Posterior tibial veins: No wall thickening, endoluminal thrombosis, or luminal narrowing.
LEFT
DEEP VENOUS EVALUATION:
DVT: No
Deep reflux: No
Common femoral vein: No wall thickening, endoluminal thrombosis, or luminal narrowing.
Femoral vein: No wall thickening, endoluminal thrombosis, or luminal narrowing.
Popliteal vein: No wall thickening, endoluminal thrombosis, or luminal narrowing.
Posterior tibial veins: No wall thickening, endoluminal thrombosis, or luminal narrowing.

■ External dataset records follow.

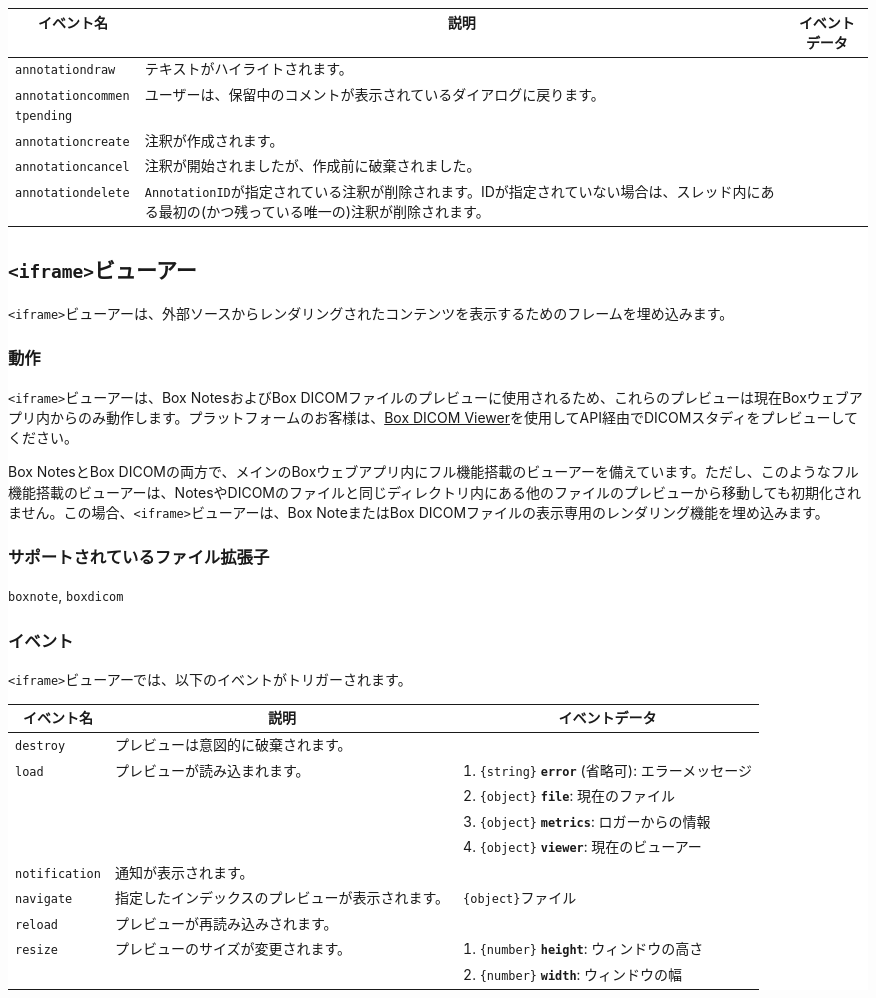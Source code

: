 

| イベント名                      | 説明                                                                               | イベントデータ |
| -------------------------- | -------------------------------------------------------------------------------- | ------- |
| `annotationdraw`           | テキストがハイライトされます。                                                                  |         |
| `annotationcommentpending` | ユーザーは、保留中のコメントが表示されているダイアログに戻ります。                                                |         |
| `annotationcreate`         | 注釈が作成されます。                                                                       |         |
| `annotationcancel`         | 注釈が開始されましたが、作成前に破棄されました。                                                         |         |
| `annotationdelete`         | `AnnotationID`が指定されている注釈が削除されます。IDが指定されていない場合は、スレッド内にある最初の(かつ残っている唯一の)注釈が削除されます。 |         |



## `<iframe>`ビューアー

`<iframe>`ビューアーは、外部ソースからレンダリングされたコンテンツを表示するためのフレームを埋め込みます。

### 動作

`<iframe>`ビューアーは、Box NotesおよびBox DICOMファイルのプレビューに使用されるため、これらのプレビューは現在Boxウェブアプリ内からのみ動作します。プラットフォームのお客様は、[Box DICOM Viewer](https://boxdicom.com/#viewer)を使用してAPI経由でDICOMスタディをプレビューしてください。

Box NotesとBox DICOMの両方で、メインのBoxウェブアプリ内にフル機能搭載のビューアーを備えています。ただし、このようなフル機能搭載のビューアーは、NotesやDICOMのファイルと同じディレクトリ内にある他のファイルのプレビューから移動しても初期化されません。この場合、`<iframe>`ビューアーは、Box NoteまたはBox DICOMファイルの表示専用のレンダリング機能を埋め込みます。

### サポートされているファイル拡張子

`boxnote`, `boxdicom`

### イベント

`<iframe>`ビューアーでは、以下のイベントがトリガーされます。



| イベント名          | 説明                       | イベントデータ                                   |
| -------------- | ------------------------ | ----------------------------------------- |
| `destroy`      | プレビューは意図的に破棄されます。        |                                           |
| `load`         | プレビューが読み込まれます。           | 1. `{string}` **`error`** (省略可): エラーメッセージ |
|                |                          | 2. `{object}` **`file`**: 現在のファイル         |
|                |                          | 3. `{object}` **`metrics`**: ロガーからの情報     |
|                |                          | 4. `{object}` **`viewer`**: 現在のビューアー      |
| `notification` | 通知が表示されます。               |                                           |
| `navigate`     | 指定したインデックスのプレビューが表示されます。 | `{object}`ファイル                            |
| `reload`       | プレビューが再読み込みされます。         |                                           |
| `resize`       | プレビューのサイズが変更されます。        | 1. `{number}` **`height`**: ウィンドウの高さ      |
|                |                          | 2. `{number}` **`width`**: ウィンドウの幅        |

SUPERFICIAL VENOUS EVALUATION:
RIGHT
VEIN DIAMETER (mm) REFLUX REFLUX (ms)
SFJ 6.8 mm no REFLUX ms
PROX GSV THIGH 4.9 mm no REFLUX ms
MID GSV THIGH 4.6 mm no REFLUX ms
DST GSV THIGH 4.4 mm none REFLUX ms
KNEE GSV 4.1 mm no REFLUX ms
PROX GSV CALF 3.9 mm no REFLUX ms
MID GSV CALF 3.2 mm none REFLUX ms
DST GSV CALF 3.7 mm no REFLUX ms
AAGSV 3.7 mm no REFLUX ms
SPJ 3.6 mm no REFLUX ms
SSV PROX 2.7 mm no REFLUX ms
SSV MID 1.4 mm no REFLUX ms
SSV DST 2.3 mm no REFLUX ms
GIACOMINI mm REFLUX ms
PERF 1 mm REFLUX ms
PERF 2 mm REFLUX ms
PERF 3 mm REFLUX ms
PERF 4 mm REFLUX ms
DOM VARIX mm
LEFT
VEIN DIAMETER (mm) REFLUX REFLUX (ms)
SFJ 8.4 mm no REFLUX ms
PROX GSV THIGH 4.3 mm no REFLUX ms
MID GSV THIGH 4.3 mm no REFLUX ms
DST GSV THIGH 4.7 mm no REFLUX ms
KNEE GSV 4 mm no REFLUX ms
PROX GSV CALF 3.9 mm no REFLUX ms
MID GSV CALF 2.9 mm no REFLUX ms
DST GSV CALF 3.3 mm no REFLUX ms
AAGSV mm REFLUX ms
SPJ 1.4 mm no REFLUX ms
SSV PROX 1.5 mm no REFLUX ms
SSV MID 1.6 mm no REFLUX ms
SSV DST 2.4 mm no REFLUX ms
GIACOMINI mm REFLUX ms
PERF 1 mm REFLUX ms
PERF 2 mm REFLUX ms
PERF 3 mm REFLUX ms
PERF 4 mm REFLUX ms
DOM VARIX mm
FINDINGS:
Right greater saphenous vein: Competent.
Right anterior accessory greater saphenous vein: Competent.
Right small saphenous vein: Competent.
Left greater saphenous vein: Competent.
Left anterior accessory greater saphenous vein: Competent.
Left small saphenous vein: Competent.
IMPRESSION:
1. No evidence of deep venous thrombosis.
2. No evidence of deep venous reflux.
3. No evidence of superficial truncal venous insufficiency.
4. If there is concern for central venous obstruction in the pelvis, recommend CT venography abdomen and pelvis for further characterization.